Opinion - All crimes are hate crimes
Georgia doesn't need a hate crimes statute
I am one Georgian who's happy our state doesn't have so-called "hate crime" legislation on the books. Hate crime laws tend to promote inequality rather than curb it. Such laws create special classes of citizens who enjoy a special status. This is straight out of George Orwell's Animal Farm, where everyone is equal — but some are more equal than others.
It is inherently unjust to punish certain crimes more harshly than others simply because the victim is a member of a special chosen group. It demeans those who aren't considered special and is contrary to the idea that laws should apply equally to everyone regardless of race, religion, sexual orientation or other variables. If someone's grandfather is assaulted, should the law care less because he doesn't happen to be gay?
Hate crime laws are not only unfair, they're also unnecessary. Is anyone seriously contending that existing laws won't be harsh enough to punish the young males who allegedly attacked Josh Noblitt in Piedmont Park simply because he was in the company of a male friend and perceived to be gay? Creative Loafing reporter Gwynedd Stuart pointed out (see CL's cover story, "Victim of Hate," Sept. 9) that the youngsters, one of whom is only 13, will be tried as adults. Obviously no special protected status for any of them! They all face 10 years in prison because one of them is alleged to have used a gun to commit armed robbery. Isn't a 10-year sentence harsh enough for a 13-year-old with seemingly very poor judgment?
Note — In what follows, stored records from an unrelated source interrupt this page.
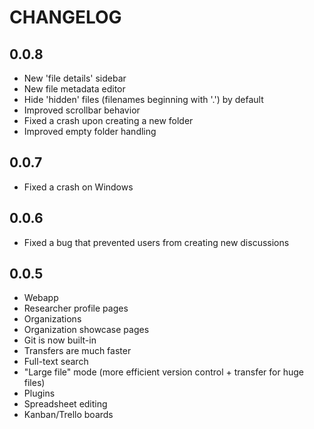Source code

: 
# CHANGELOG

## 0.0.8

- New 'file details' sidebar
- New file metadata editor
- Hide 'hidden' files (filenames beginning with '.') by default
- Improved scrollbar behavior
- Fixed a crash upon creating a new folder
- Improved empty folder handling

## 0.0.7

- Fixed a crash on Windows

## 0.0.6

- Fixed a bug that prevented users from creating new discussions

## 0.0.5

- Webapp
- Researcher profile pages
- Organizations
- Organization showcase pages
- Git is now built-in
- Transfers are much faster
- Full-text search
- "Large file" mode (more efficient version control + transfer for huge files)
- Plugins
- Spreadsheet editing
- Kanban/Trello boards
There are already plenty of laws on the books to punish people convicted of crimes. Heck, Georgia already has one of the highest rates of people in prison or on parole or probation of any place on the planet. The New York Times reported last year a study by the Pew Center on the States which showed that an astounding one in 13 adults in Georgia is under some form of punishment. Georgia's three-strikes law puts even nonviolent offenders behind bars for long sentences — a practice that is perhaps even more confounding than a hate crime law that would punish some criminals more than others based on the murky waters of motivation.
Finally, in addition to being unfair and unnecessary, hate crime laws are a real threat to our rights of free speech. If a crime is considered worse because of words the attacker says, then it is only a small step to make the words themselves a crime. This has already happened in some European countries, where people can be imprisoned simply because of what they say. Thus hate crime laws can represent the first step in the direction of censorship and loss of our first amendment rights.
Noblitt expressed the desire to build understanding with his attackers. If hate were the real issue, then building understanding would be far better than building more prisons. Sadly, Noblitt's evident good character also makes him an ideal poster child for those behind the push for hate crime laws as a sneaky attack on equality and free speech. Don't fall for it.